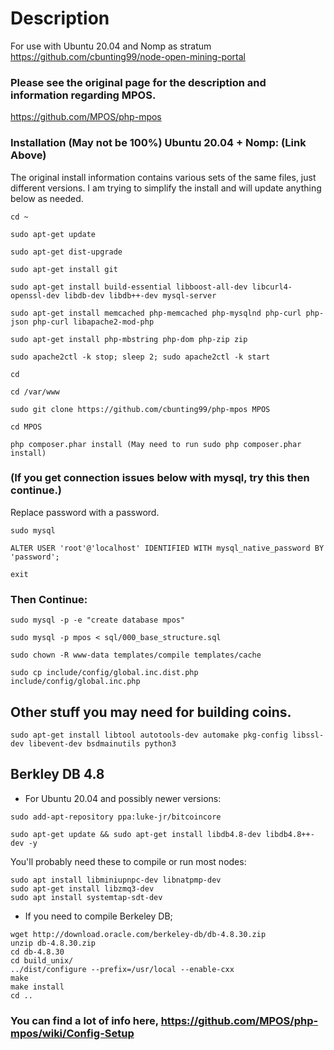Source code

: Description
===========

For use with Ubuntu 20.04 and Nomp as stratum https://github.com/cbunting99/node-open-mining-portal

### Please see the original page for the description and information regarding MPOS. 

https://github.com/MPOS/php-mpos


### Installation (May not be 100%) Ubuntu 20.04 + Nomp: (Link Above)

The original install information contains various sets of the same files, just different versions. I am trying to simplify the install and will update anything below as needed.

```
cd ~

sudo apt-get update

sudo apt-get dist-upgrade

sudo apt-get install git

sudo apt-get install build-essential libboost-all-dev libcurl4-openssl-dev libdb-dev libdb++-dev mysql-server

sudo apt-get install memcached php-memcached php-mysqlnd php-curl php-json php-curl libapache2-mod-php

sudo apt-get install php-mbstring php-dom php-zip zip

sudo apache2ctl -k stop; sleep 2; sudo apache2ctl -k start

cd

cd /var/www

sudo git clone https://github.com/cbunting99/php-mpos MPOS

cd MPOS

php composer.phar install (May need to run sudo php composer.phar install)

```

### (If you get connection issues below with mysql, try this then continue.) 
Replace password with a password.

```
sudo mysql

ALTER USER 'root'@'localhost' IDENTIFIED WITH mysql_native_password BY 'password';

exit
```

### Then Continue:

```
sudo mysql -p -e "create database mpos"

sudo mysql -p mpos < sql/000_base_structure.sql

sudo chown -R www-data templates/compile templates/cache

sudo cp include/config/global.inc.dist.php include/config/global.inc.php
```

## Other stuff you may need for building coins.
```
sudo apt-get install libtool autotools-dev automake pkg-config libssl-dev libevent-dev bsdmainutils python3
```

## Berkley DB 4.8 
* For Ubuntu 20.04 and possibly newer versions:

```
sudo add-apt-repository ppa:luke-jr/bitcoincore

sudo apt-get update && sudo apt-get install libdb4.8-dev libdb4.8++-dev -y
```

You'll probably need these to compile or run most nodes:

```
sudo apt install libminiupnpc-dev libnatpmp-dev
sudo apt-get install libzmq3-dev
sudo apt install systemtap-sdt-dev
```

* If you need to compile Berkeley DB;

```
wget http://download.oracle.com/berkeley-db/db-4.8.30.zip
unzip db-4.8.30.zip
cd db-4.8.30
cd build_unix/
../dist/configure --prefix=/usr/local --enable-cxx
make
make install
cd ..
```

### You can find a lot of info here, https://github.com/MPOS/php-mpos/wiki/Config-Setup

+--

When the line containing "## Berkley DB 4.8" is reached, return it and every later line through the end of the listing above, unaltered and alone.

## Berkley DB 4.8 
* For Ubuntu 20.04 and possibly newer versions:

```
sudo add-apt-repository ppa:luke-jr/bitcoincore

sudo apt-get update && sudo apt-get install libdb4.8-dev libdb4.8++-dev -y
```

You'll probably need these to compile or run most nodes:

```
sudo apt install libminiupnpc-dev libnatpmp-dev
sudo apt-get install libzmq3-dev
sudo apt install systemtap-sdt-dev
```

* If you need to compile Berkeley DB;

```
wget http://download.oracle.com/berkeley-db/db-4.8.30.zip
unzip db-4.8.30.zip
cd db-4.8.30
cd build_unix/
../dist/configure --prefix=/usr/local --enable-cxx
make
make install
cd ..
```

### You can find a lot of info here, https://github.com/MPOS/php-mpos/wiki/Config-Setup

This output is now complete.